Pour célébrer dignement le centenaire de la naissance de votre mari, lauréat du prix Goncourt en 1968 pour le roman Les Fruits de l’hiver, des manifestations auront lieu dans toute la région jusqu’à la fin de l’année. Pourriez-vous nous en parler ?
La première association à s’être vraiment manifestée, ça a été le Chat Perché à Dole, qui fait le Week-end Gourmand. En 2023, Bernard Clavel sera l’invité de Marcel Aymé. Donc ce sont vraiment eux qui se sont d’abord manifestés et, avec la petite équipe fondatrice de LireClavel, on leur en est très reconnaissant.

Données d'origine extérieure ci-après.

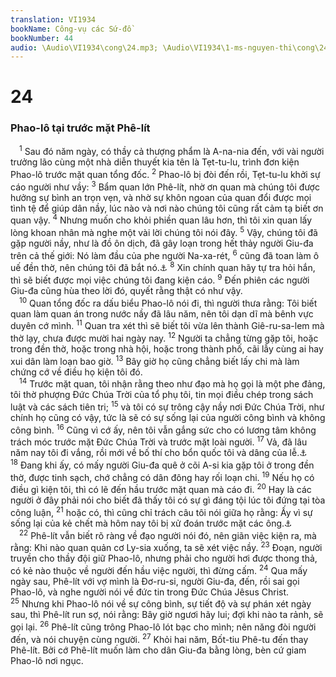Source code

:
 ```yaml
---
translation: VI1934
bookName: Công-vụ các Sứ-đồ 
bookNumber: 44
audio: \Audio\VI1934\cong\24.mp3; \Audio\VI1934\1-ms-nguyen-thi\cong\24.mp3; \Audio\VI1934\2-ms-david-dong\cong\24.mp3
---
```


<div class="title"><h1>24</h1><h3>Phao-lô tại trước mặt Phê-lít</h3></div>
<span class="verse cong_24_1"> <sup>1</sup> Sau đó năm ngày, có thầy cả thượng phẩm là A-na-nia đến, với vài người trưởng lão cùng một nhà diễn thuyết kia tên là Tẹt-tu-lu, trình đơn kiện Phao-lô trước mặt quan tổng đốc. </span>
<span class="verse cong_24_2"><sup>2</sup> Phao-lô bị đòi đến rồi, Tẹt-tu-lu khởi sự cáo người như vầy: </span>
<span class="verse cong_24_3"><sup>3</sup> Bẩm quan lớn Phê-lít, nhờ ơn quan mà chúng tôi được hưởng sự bình an trọn vẹn, và nhờ sự khôn ngoan của quan đổi được mọi tình tệ để giúp dân nầy, lúc nào và nơi nào chúng tôi cũng rất cảm tạ biết ơn quan vậy. </span>
<span class="verse cong_24_4"><sup>4</sup> Nhưng muốn cho khỏi phiền quan lâu hơn, thì tôi xin quan lấy lòng khoan nhân mà nghe một vài lời chúng tôi nói đây. </span>
<span class="verse cong_24_5"><sup>5</sup> Vậy, chúng tôi đã gặp người nầy, như là đồ ôn dịch, đã gây loạn trong hết thảy người Giu-đa trên cả thế giới: Nó làm đầu của phe người Na-xa-rét, </span>
<span class="verse cong_24_6"><sup>6</sup> cũng đã toan làm ô uế đền thờ, nên chúng tôi đã bắt nó.<a data-toggle="tooltip" data-placement="bottom" title="Có bản cũ thêm rằng: Và chúng tôi có muốn xử nó theo luật pháp chúng tôi.  7 Nhưng quản cơ Ly-sia đến, bắt nó khỏi tay chúng tôi cách hung bạo,8 truyền lịnh cho các người kiện nó hãy đến hầu quan">⚓</a></span>
<span class="verse cong_24_8"><sup>8</sup> Xin chính quan hãy tự tra hỏi hắn, thì sẽ biết được mọi việc chúng tôi đang kiện cáo. </span>
<span class="verse cong_24_9"><sup>9</sup> Đến phiên các người Giu-đa cũng hùa theo lời đó, quyết rằng thật có như vậy. <br/></span>
<span class="verse cong_24_10"> <sup>10</sup> Quan tổng đốc ra dấu biểu Phao-lô nói đi, thì người thưa rằng: Tôi biết quan làm quan án trong nước nầy đã lâu năm, nên tôi dạn dĩ mà bênh vực duyên cớ mình. </span>
<span class="verse cong_24_11"><sup>11</sup> Quan tra xét thì sẽ biết tôi vừa lên thành Giê-ru-sa-lem mà thờ lạy, chưa được mười hai ngày nay. </span>
<span class="verse cong_24_12"><sup>12</sup> Người ta chẳng từng gặp tôi, hoặc trong đền thờ, hoặc trong nhà hội, hoặc trong thành phố, cãi lẫy cùng ai hay xui dân làm loạn bao giờ. </span>
<span class="verse cong_24_13"><sup>13</sup> Bây giờ họ cũng chẳng biết lấy chi mà làm chứng cớ về điều họ kiện tôi đó. <br/></span>
<span class="verse cong_24_14"> <sup>14</sup> Trước mặt quan, tôi nhận rằng theo như đạo mà họ gọi là một phe đảng, tôi thờ phượng Đức Chúa Trời của tổ phụ tôi, tin mọi điều chép trong sách luật và các sách tiên tri; </span>
<span class="verse cong_24_15"><sup>15</sup> và tôi có sự trông cậy nầy nơi Đức Chúa Trời, như chính họ cũng có vậy, tức là sẽ có sự sống lại của người công bình và không công bình. </span>
<span class="verse cong_24_16"><sup>16</sup> Cũng vì cớ ấy, nên tôi vẫn gắng sức cho có lương tâm không trách móc trước mặt Đức Chúa Trời và trước mặt loài người. </span>
<span class="verse cong_24_17"><sup>17</sup> Vả, đã lâu năm nay tôi đi vắng, rồi mới về bố thí cho bổn quốc tôi và dâng của lễ.<a data-toggle="tooltip" data-placement="bottom" title="Cong 21:17-28">⚓</a></span>
<span class="verse cong_24_18"><sup>18</sup> Đang khi ấy, có mấy người Giu-đa quê ở cõi A-si kia gặp tôi ở trong đền thờ, được tinh sạch, chớ chẳng có dân đông hay rối loạn chi. </span>
<span class="verse cong_24_19"><sup>19</sup> Nếu họ có điều gì kiện tôi, thì có lẽ đến hầu trước mặt quan mà cáo đi. </span>
<span class="verse cong_24_20"><sup>20</sup> Hay là các người ở đây phải nói cho biết đã thấy tôi có sự gì đáng tội lúc tôi đứng tại tòa công luận, </span>
<span class="verse cong_24_21"><sup>21</sup> hoặc có, thì cũng chỉ trách câu tôi nói giữa họ rằng: Ấy vì sự sống lại của kẻ chết mà hôm nay tôi bị xử đoán trước mặt các ông.<a data-toggle="tooltip" data-placement="bottom" title="Cong 23:6">⚓</a><br/></span>
<span class="verse cong_24_22"> <sup>22</sup> Phê-lít vẫn biết rõ ràng về đạo người nói đó, nên giãn việc kiện ra, mà rằng: Khi nào quan quản cơ Ly-sia xuống, ta sẽ xét việc nầy. </span>
<span class="verse cong_24_23"><sup>23</sup> Đoạn, người truyền cho thầy đội giữ Phao-lô, nhưng phải cho người hơi được thong thả, có kẻ nào thuộc về người đến hầu việc người, thì đừng cấm. </span>
<span class="verse cong_24_24"><sup>24</sup> Qua mấy ngày sau, Phê-lít với vợ mình là Đơ-ru-si, người Giu-đa, đến, rồi sai gọi Phao-lô, và nghe người nói về đức tin trong Đức Chúa Jêsus Christ. </span>
<span class="verse cong_24_25"><sup>25</sup> Nhưng khi Phao-lô nói về sự công bình, sự tiết độ và sự phán xét ngày sau, thì Phê-lít run sợ, nói rằng: Bây giờ ngươi hãy lui; đợi khi nào ta rảnh, sẽ gọi lại. </span>
<span class="verse cong_24_26"><sup>26</sup> Phê-lít cũng trông Phao-lô lót bạc cho mình; nên năng đòi người đến, và nói chuyện cùng người. </span>
<span class="verse cong_24_27"><sup>27</sup> Khỏi hai năm, Bốt-tiu Phê-tu đến thay Phê-lít. Bởi cớ Phê-lít muốn làm cho dân Giu-đa bằng lòng, bèn cứ giam Phao-lô nơi ngục. <br/></span>
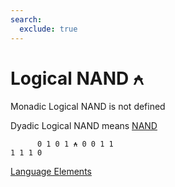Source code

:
 ```yaml
---
search:
  exclude: true
---
```

<h1 class="heading"><span class="name">Logical NAND</span> <span class="command">⍲</span></h1>

Monadic Logical NAND is not defined

Dyadic Logical NAND means
[NAND](../primitive-functions/nand.md)
```apl
      0 1 0 1 ⍲ 0 0 1 1
1 1 1 0
```
[Language Elements](../glyphs.md)


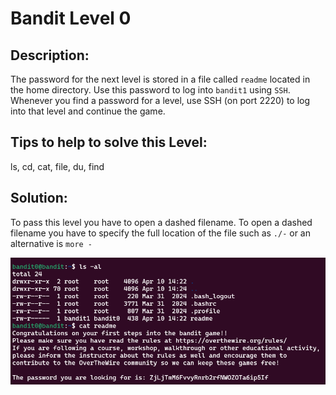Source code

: # Bandit Level 0

## Description:
The password for the next level is stored in a file called ```readme``` located in the home directory. Use this password to log into ```bandit1``` using ```SSH```. Whenever you find a password for a level, use SSH (on port 2220) to log into that level and continue the game.

## Tips to help to solve this Level:
ls, cd, cat, file, du, find

## Solution:
To pass this level you have to open a dashed filename. To open a dashed filename you have to specify the full location of the file such as ```./-``` or an alternative is ```more -```

![](images/bandit0to1.png)
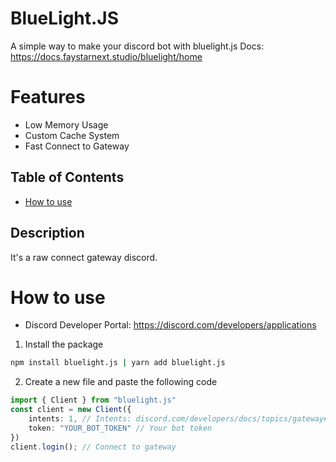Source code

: # BlueLight.JS
A simple way to make your discord bot with bluelight.js
Docs: https://docs.faystarnext.studio/bluelight/home
# Features
- Low Memory Usage
- Custom Cache System
- Fast Connect to Gateway
## Table of Contents
- [How to use](#how-to-use)
## Description
It's a raw connect gateway discord.
# How to use
- Discord Developer Portal: https://discord.com/developers/applications
1. Install the package
```bash
npm install bluelight.js | yarn add bluelight.js
```
2. Create a new file and paste the following code
```ts
import { Client } from "bluelight.js"
const client = new Client({
    intents: 1, // Intents: discord.com/developers/docs/topics/gateway#gateway-intents | https://discord-intents-calculator.vercel.app/
    token: "YOUR_BOT_TOKEN" // Your bot token
})
client.login(); // Connect to gateway
```
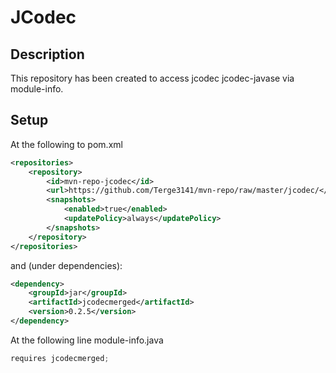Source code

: # JCodec
## Description
This repository has been created to access jcodec jcodec-javase via module-info.
## Setup
At the following to pom.xml
```xml
<repositories>        
	<repository>                             
		<id>mvn-repo-jcodec</id>                                                                
		<url>https://github.com/Terge3141/mvn-repo/raw/master/jcodec/</url>
		<snapshots>     
			<enabled>true</enabled>
			<updatePolicy>always</updatePolicy>
		</snapshots>  
	</repository>
</repositories> 
```
and (under dependencies):
```xml
<dependency>
	<groupId>jar</groupId>
	<artifactId>jcodecmerged</artifactId>
	<version>0.2.5</version>
</dependency>
```

At the following line module-info.java
```java
requires jcodecmerged;
```
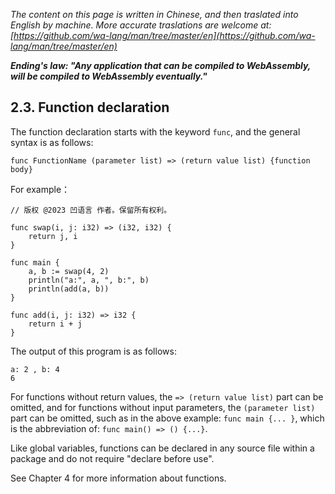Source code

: *The content on this page is written in Chinese, and then traslated into English by machine. More accurate traslations are welcome at: [https://github.com/wa-lang/man/tree/master/en](https://github.com/wa-lang/man/tree/master/en)*

***Ending's law: "Any application that can be compiled to WebAssembly, will be compiled to WebAssembly eventually."***

## 2.3. Function declaration

The function declaration starts with the keyword `func`, and the general syntax is as follows:

```wa
func FunctionName (parameter list) => (return value list) {function body}
```

For example：

```wa
// 版权 @2023 凹语言 作者。保留所有权利。

func swap(i, j: i32) => (i32, i32) {
    return j, i
}

func main {
    a, b := swap(4, 2)
    println("a:", a, ", b:", b)
    println(add(a, b))
}

func add(i, j: i32) => i32 {
    return i + j
}
```

The output of this program is as follows:

```
a: 2 , b: 4
6
```

For functions without return values, the `=> (return value list)` part can be omitted, and for functions without input parameters, the `(parameter list)` part can be omitted, such as in the above example: `func main {... }`, which is the abbreviation of: `func main() => () {...}`.

Like global variables, functions can be declared in any source file within a package and do not require "declare before use".

See Chapter 4 for more information about functions.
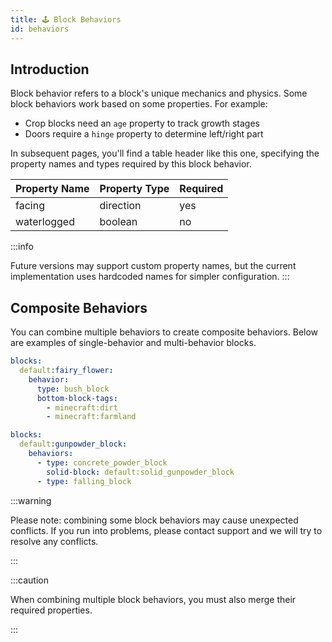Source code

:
 ```yaml
---
title: 🕹️ Block Behaviors
id: behaviors
---
```


## Introduction

Block behavior refers to a block's unique mechanics and physics. Some block behaviors work based on some properties. For example:
- Crop blocks need an `age` property to track growth stages
- Doors require a `hinge` property to determine left/right part

In subsequent pages, you'll find a table header like this one, specifying the property names and types required by this block behavior.

| Property Name | Property Type | Required |
|---------|---------|---------|
| facing   | direction   | yes   |
| waterlogged   | boolean   | no   |

:::info

Future versions may support custom property names, but the current implementation uses hardcoded names for simpler configuration.
:::

## Composite Behaviors

You can combine multiple behaviors to create composite behaviors. Below are examples of single-behavior and multi-behavior blocks.

```yaml
blocks:
  default:fairy_flower:
    behavior:
      type: bush_block
      bottom-block-tags:
        - minecraft:dirt
        - minecraft:farmland
```
```yml
blocks:
  default:gunpowder_block:
    behaviors:
      - type: concrete_powder_block
        solid-block: default:solid_gunpowder_block
      - type: falling_block
```

:::warning

Please note: combining some block behaviors may cause unexpected conflicts. If you run into problems, please contact support and we will try to resolve any conflicts.

:::

:::caution

When combining multiple block behaviors, you must also merge their required properties.

:::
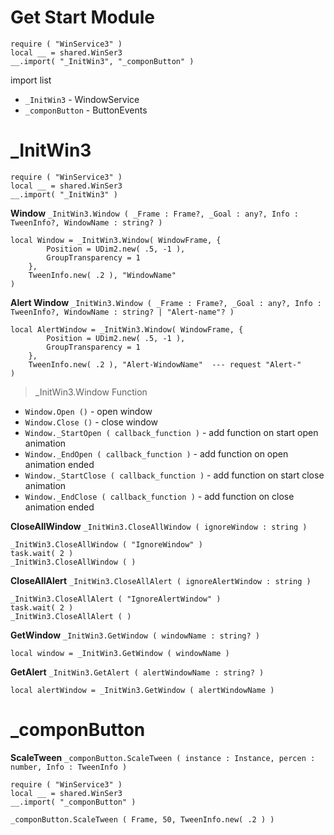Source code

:# Get Start Module
```luau
require ( "WinService3" )
local __ = shared.WinSer3
__.import( "_InitWin3", "_componButton" )
```
import list
- `_InitWin3` - WindowService
- `_componButton` - ButtonEvents

# _InitWin3
```luau
require ( "WinService3" )
local __ = shared.WinSer3
__.import( "_InitWin3" )
```
 **Window** `_InitWin3.Window ( _Frame : Frame?, _Goal : any?, Info : TweenInfo?, WindowName : string? )`
```luau
local Window = _InitWin3.Window( WindowFrame, {
        Position = UDim2.new( .5, -1 ),
        GroupTransparency = 1
    }, 
    TweenInfo.new( .2 ), "WindowName" 
)
```

 **Alert Window** `_InitWin3.Window ( _Frame : Frame?, _Goal : any?, Info : TweenInfo?, WindowName : string? | "Alert-name"? )`
```luau
local AlertWindow = _InitWin3.Window( WindowFrame, {
        Position = UDim2.new( .5, -1 ),
        GroupTransparency = 1
    }, 
    TweenInfo.new( .2 ), "Alert-WindowName"  --- request "Alert-"
)
```
> _InitWin3.Window Function
- `Window.Open ()` - open window
- `Window.Close ()` - close window
- `Window._StartOpen ( callback_function )` - add function on start open animation
- `Window._EndOpen ( callback_function )` - add function on open animation ended
- `Window._StartClose ( callback_function )` - add function on start close animation
- `Window._EndClose ( callback_function )` - add function on close animation ended

 **CloseAllWindow** `_InitWin3.CloseAllWindow ( ignoreWindow : string )`
 ```luau
_InitWin3.CloseAllWindow ( "IgnoreWindow" )
task.wait( 2 )
_InitWin3.CloseAllWindow ( )
 ```
 **CloseAllAlert** `_InitWin3.CloseAllAlert ( ignoreAlertWindow : string )`
  ```luau
_InitWin3.CloseAllAlert ( "IgnoreAlertWindow" )
task.wait( 2 )
_InitWin3.CloseAllAlert ( )
 ```
 **GetWindow** `_InitWin3.GetWindow ( windowName : string? )`
  ```luau
local window = _InitWin3.GetWindow ( windowName )
 ```
 **GetAlert** `_InitWin3.GetAlert ( alertWindowName : string? )`
  ```luau
local alertWindow = _InitWin3.GetWindow ( alertWindowName )
 ```

 # _componButton
 **ScaleTween** `_componButton.ScaleTween ( instance : Instance, percen : number, Info : TweenInfo )`
 ```luau
require ( "WinService3" )
local __ = shared.WinSer3
__.import( "_componButton" )

_componButton.ScaleTween ( Frame, 50, TweenInfo.new( .2 ) )
 ```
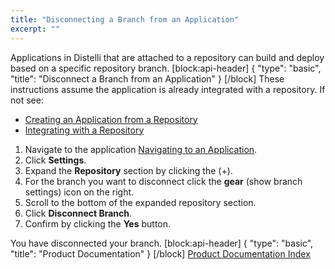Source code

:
 ```yaml
---
title: "Disconnecting a Branch from an Application"
excerpt: ""
---
```

Applications in Distelli that are attached to a repository can build and deploy based on a specific repository branch.
[block:api-header]
{
  "type": "basic",
  "title": "Disconnect a Branch from an Application"
}
[/block]
These instructions assume the application is already integrated with a repository. If not see:
* [Creating an Application from a Repository](doc:creating-an-application-from-a-repository) 
* [Integrating with a Repository](doc:integrating-with-a-repository) 

1. Navigate to the application [Navigating to an Application](doc:navigating-to-an-application).
2. Click **Settings**.
3. Expand the **Repository** section by clicking the (+).
4. For the branch you want to disconnect click the **gear** (show branch settings) icon on the right.
5. Scroll to the bottom of the expanded repository section.
6. Click **Disconnect Branch**.
7. Confirm by clicking the **Yes** button.

You have disconnected your branch.
[block:api-header]
{
  "type": "basic",
  "title": "Product Documentation"
}
[/block]
[Product Documentation Index](doc:product-documentation-index)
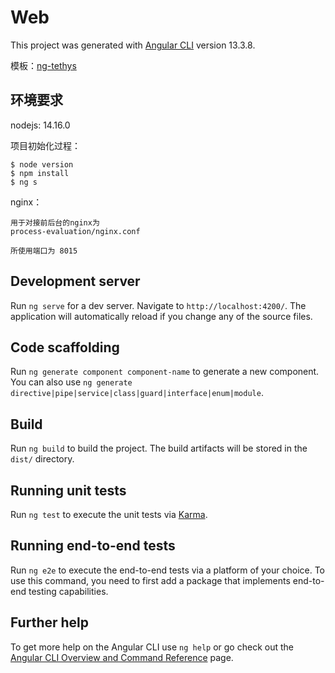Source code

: # Web

This project was generated with [Angular CLI](https://github.com/angular/angular-cli) version 13.3.8.

模板：[ng-tethys](https://ngx-tethys.vercel.app/docs/intro)

## 环境要求

nodejs: 14.16.0

项目初始化过程：
```shell
$ node version
$ npm install
$ ng s
```

nginx：
```shell
用于对接前后台的nginx为
process-evaluation/nginx.conf

所使用端口为 8015
```
## Development server

Run `ng serve` for a dev server. Navigate to `http://localhost:4200/`. The application will automatically reload if you change any of the source files.

## Code scaffolding

Run `ng generate component component-name` to generate a new component. You can also use `ng generate directive|pipe|service|class|guard|interface|enum|module`.

## Build

Run `ng build` to build the project. The build artifacts will be stored in the `dist/` directory.

## Running unit tests

Run `ng test` to execute the unit tests via [Karma](https://karma-runner.github.io).

## Running end-to-end tests

Run `ng e2e` to execute the end-to-end tests via a platform of your choice. To use this command, you need to first add a package that implements end-to-end testing capabilities.

## Further help

To get more help on the Angular CLI use `ng help` or go check out the [Angular CLI Overview and Command Reference](https://angular.io/cli) page.
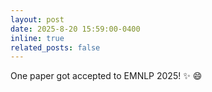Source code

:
 ```yaml
---
layout: post
date: 2025-8-20 15:59:00-0400
inline: true
related_posts: false
---
```

One paper got accepted to EMNLP 2025! :sparkles: :smile:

Petit à petit, les choses se sont presque faites d’elles-mêmes. Il y a en effet, des tables rondes, des conférences, mais il y a aussi des randonnées sur les traces des personnages de Clavel par exemple.
Il y a à Lons-le-Saunier des lectures du Royaume du Nord par l’association Pages 27. Tout le village de Château-Chalon, de début mai à la fin octobre, va être à l’heure de Clavel.
Donc Bernard Clavel sera l’invité de Marcel Aymé. D’ailleurs, il semblerait qu’il l’admirait, n’est-ce pas ?
Bernard avait une admiration pour Pasteur et pour Marcel Aymé. Je me souviens que quand je l’ai connu, en 1977, j’étais son attachée de presse au Québec. La première émission qui était un direct assez tôt le matin, c’était une entrevue où il a parlé de Marcel Aymé.
Il a déclaré à l’intervieweuse ; « Si vous voulez savoir, ce que c’est que d’être romancier, plutôt que de lire des tas d’ouvrages savants, il faut lire la nouvelle ; Le Romancier Martin qui est dans le recueil de nouvelles Derrière chez Martin. » C’est parmi les premières phrases que j’ai entendues.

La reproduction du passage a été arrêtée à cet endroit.